Shunryu Suzuki. Zen Mind, Beginner's Mind. Boston: Weatherhill, 1970. ISBN: 0834800799.
One of the hardest things about falling out of my original Mormon faith was losing what Latter-day Saints like to refer to as "the eternal perspective." As a Saint, I knew who, where, and what I would be forever, pending my performance on the test that is this mortal life. I dealt with pain in the present by imagining a glorious future where it would not matter (or might even provide the same kind of pleasure that veterans get from showing their scars and reminiscing). Part of what destroyed this perspective for me was seeing how bad some suffering is for people, and how callously some LDS (and Christians in general) can be toward that suffering as a result of their conviction that isn't real (like heaven) or doesn't matter (the way heaven does). I realized that focusing on the future at all costs not only alleviates pain in the present (for some people); it also causes (or amplifies) it (at least in certain circumstances). It was hurting me, since in the present I could never convince myself that I was living up to the standard that would guarantee my eternal future (or receiving the grace that would secure that future in spite of anything that might happen: either I wasn't good enough, or Jesus wasn't there for me; either way, the result was the same: I was continually anxious about my eternal salvation). Still, I clung to that (imaginary) future as my one hope, my solid anchor in a world always changing and often unfriendly. When exploring my own psyche and Christian history (in which I include the history of the LDS) completely severed this anchor, I was pretty devastated.
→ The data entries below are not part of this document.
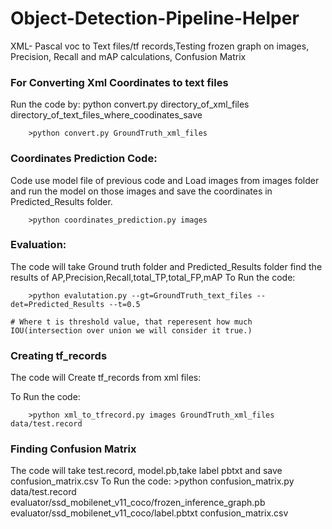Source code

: # Object-Detection-Pipeline-Helper
 XML- Pascal voc to Text files/tf records,Testing frozen graph on images, Precision, Recall and mAP calculations, Confusion Matrix 
 
 
 
 
### For Converting Xml Coordinates to text files
Run the code by:
python convert.py directory_of_xml_files directory_of_text_files_where_coodinates_save

		>python convert.py GroundTruth_xml_files


### Coordinates Prediction Code:
Code use model file of previous code and Load images from images folder and run the model on those images and save the coordinates in Predicted_Results folder.

		>python coordinates_prediction.py images




### Evaluation:
The code will take Ground truth folder and 	Predicted_Results folder find the results of AP,Precision,Recall,total_TP,total_FP,mAP
To Run the code:

		>python evalutation.py --gt=GroundTruth_text_files --det=Predicted_Results --t=0.5

	# Where t is threshold value, that reperesent how much IOU(intersection over union we will consider it true.)
	
 
	
### Creating tf_records

The code will Create tf_records from xml files:

To Run the code:
		
		>python xml_to_tfrecord.py images GroundTruth_xml_files data/test.record
		
### Finding Confusion Matrix
The code will take test.record, model.pb,take label pbtxt and save confusion_matrix.csv
To Run the code:
		>python confusion_matrix.py data/test.record evaluator/ssd_mobilenet_v11_coco/frozen_inference_graph.pb evaluator/ssd_mobilenet_v11_coco/label.pbtxt confusion_matrix.csv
Suzuki was one of many people who threw me a lifeline at this point. If I could summarize what he taught me in Zen Mind, it would look something like this: past and future are illusions; the only real thing is the eternal now. Eternal relationships are vital now, at this very moment. They do not depend on yesterday, or tomorrow, or anything outside of the breath that comes in and goes out right now. You cannot be good in the past or the future, but you can be good now. You cannot be married in the past or the future, but you can be married now. You cannot repent of the past or the future, but you can repent now. Birth, death, and the whole cycle of life in between is at once real and unreal: things do change, but they also stay the same. I enjoy waking up in the morning, seeing the sky, smelling the flowers, listening to the birds, and being alive in the moment. If for some reason I cannot see, or smell, or hear, or otherwise perceive external phenomena, I still enjoy thinking. I also enjoy sleep, a different kind of thought, and when it becomes the sleep from which none wake (as far as we know), who is to say that I will not enjoy that just as much? Death is just another alteration in consciousness, unreal until we meet it in the eternal now. As there is no use being scared of birth, so there is no use being scared of death. Meaning outside of the present is dangerous, because it leads us to ignore the one thing we have, which is this very moment. Carpe diem!